Dataset entries
^^^^

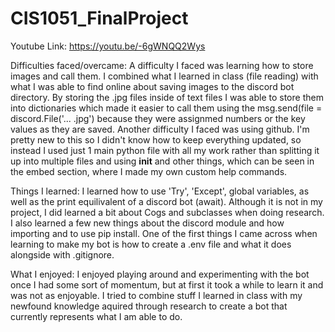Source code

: # CIS1051_FinalProject

Youtube Link:
https://youtu.be/-6gWNQQ2Wys

Difficulties faced/overcame:
A difficulty I faced was learning how to store images and call them. I combined what I learned in class (file reading) with what I was able to find online about saving images to the discord bot directory. By storing the .jpg files inside of text files I was able to store them into dictionaries which made it easier to call them using the msg.send(file = discord.File('... .jpg') because they were assignmed numbers or the key values as they are saved. Another difficulty I faced was using github. I'm pretty new to this so I didn't know how to keep everything updated, so instead I used just 1 main python file with all my work rather than splitting it up into multiple files and using __init__ and other things, which can be seen in the embed section, where I made my own custom help commands.

Things I learned:
I learned how to use 'Try', 'Except', global variables, as well as the print equilivalent of a discord bot (await). Although it is not in my project, I did learned a bit about Cogs and subclasses when doing research. I also learned a few new things about the discord module and how importing and to use pip install. One of the first things I came across when learning to make my bot is how to create a .env file and what it does alongside with .gitignore.

What I enjoyed:
I enjoyed playing around and experimenting with the bot once I had some sort of momentum, but at first it took a while to learn it and was not as enjoyable. I tried to combine stuff I learned in class with my newfound knowledge aquired through research to create a bot that currently represents what I am able to do.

^^^^

WHAT YOU HAVE TO DO
Work through the entries above and report the number of lines that include "file", with nothing else.

RESPONSE BOX
2